Рифмач прав. Настоящее — это кровавое болото с бандитствующей властью наверху и властью бандитов внизу. Судья здесь может быть главарем банды, а бандит — вершителем правосудия, здешняя еда — отрава, зато отрава кормит целые города. И все-таки зря глобалыцики надеются на самоуничтожение этого времени, плоховато они видят сквозь Стену. Произошла стабилизация. Сколько десятилетий минуло с Войны Времен, а здесь ничего не изменилось. Болото само не высохнет. Да и охранители у него изощренные имеются, не просто мастера-взяточники, а еще и философы, об аксиологии как бойко рассуждают. Эх, плюнуть бы на лицензию, сорвать накидку да рвануть по Настоящему с боевой секирой в руке! Да нельзя. Шпионов здесь в достатке, власти сбросят информацию бандитам, блюстителям, и тут такая охота начнется, что не до задания будет, и никакое джагри не выручит. Здесь обожают убивать пришельцев из Будущего. А что будет, если лицензию не выдадут ни за какие взятки? Что тогда? Мой священник что-то вяло хлопочет по делам своего чудовища. Другим занята его голова. Кстати, чего это он вдруг подтянулся, выпрямился, расправил плечи? Доану увидел! И что он нашел особенного в этой розовощекой внучке местного священника? Откуда в нем интерес к крепко сбитым простушкам-провинциалкам? Обычно этим заканчивают утомленные развратом лорды. Молчу, молчу…
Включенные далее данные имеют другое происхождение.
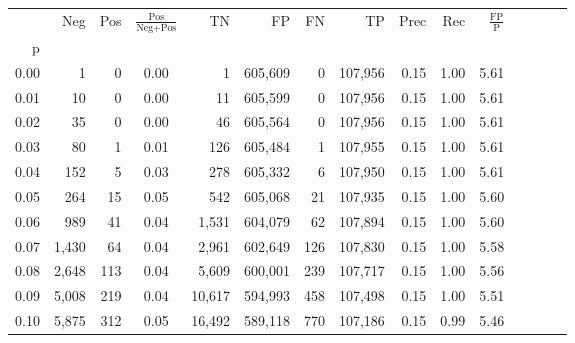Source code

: \begin{tabular}{rrrcrrrrrrrrrrr}
\toprule
{} &     Neg &    Pos & $\frac{\text{Pos}}{\text{Neg}+\text{Pos}}$ &       TN &       FP &       FN &       TP &  Prec &   Rec & $\frac{\text{FP}}{\text{P}}$ \\
p    &         &        &                                            &          &          &          &          &       &       &                              \\
\midrule
0.00 &       1 &      0 &                                       0.00 &        1 &  605,609 &        0 &  107,956 &  0.15 &  1.00 &                         5.61 \\
0.01 &      10 &      0 &                                       0.00 &       11 &  605,599 &        0 &  107,956 &  0.15 &  1.00 &                         5.61 \\
0.02 &      35 &      0 &                                       0.00 &       46 &  605,564 &        0 &  107,956 &  0.15 &  1.00 &                         5.61 \\
0.03 &      80 &      1 &                                       0.01 &      126 &  605,484 &        1 &  107,955 &  0.15 &  1.00 &                         5.61 \\
0.04 &     152 &      5 &                                       0.03 &      278 &  605,332 &        6 &  107,950 &  0.15 &  1.00 &                         5.61 \\
0.05 &     264 &     15 &                                       0.05 &      542 &  605,068 &       21 &  107,935 &  0.15 &  1.00 &                         5.60 \\
0.06 &     989 &     41 &                                       0.04 &    1,531 &  604,079 &       62 &  107,894 &  0.15 &  1.00 &                         5.60 \\
0.07 &   1,430 &     64 &                                       0.04 &    2,961 &  602,649 &      126 &  107,830 &  0.15 &  1.00 &                         5.58 \\
0.08 &   2,648 &    113 &                                       0.04 &    5,609 &  600,001 &      239 &  107,717 &  0.15 &  1.00 &                         5.56 \\
0.09 &   5,008 &    219 &                                       0.04 &   10,617 &  594,993 &      458 &  107,498 &  0.15 &  1.00 &                         5.51 \\
0.10 &   5,875 &    312 &                                       0.05 &   16,492 &  589,118 &      770 &  107,186 &  0.15 &  0.99 &                         5.46 \\

\end{tabular}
Бруно остановился на перекрестке, чтобы поговорить с Доаной и отцом Луцием, тонким и светлым, как свечка, старичком. Местный священник и его внучка с удовольствием принялись обсуждать проповедь, которую Бруно предстояло прочитать на днях.
Лукавило чудовище: вовсе не была Доана простушкой, пусть и выглядела таковой. Когда обманутый при знакомстве первым впечатлением Бруно позволил себе излишний апломб, эта румяная, чуть полноватая девушка ответила ему с такой иронией, что впредь он подбирал при ней каждое слово. Она прочла много книг, была умна, все знала о людях и, несмотря на свои двадцать лет, относилась к молодому миссионеру по-матерински, на что он ей отвечал совсем не сыновними чувствами.
На прощание отец Луций сказал:
— Работайте, побольше работайте над словом, брат мой. А ваше рвение похвально, ведь мечтателей у нас в достатке, а делающих мало.
Наградой за смирение, с которым молодой священник выслушал старика, была улыбка Доаны.
Стемнело, улицы Настоящего моментально опустели, но отец Бруно ничего не замечал. Он бредил мечтами влюбленного розовыми, как щеки Доаны. За углами скользили нехорошие тени, однако священник не обращал на них внимания, он привык к гарантированной чудовищем безопасности. Ему хотелось думать только о внучке отца Луция. О ее прекрасной душе, величавой невозмутимости. Уж получше Серебра будет! Как только чудовище умудрялось жить с Гезой? Ведь это все равно что находиться в одной клетке с Хорогом!
Разумеется, чудовище все слышало и от услышанного загрустило.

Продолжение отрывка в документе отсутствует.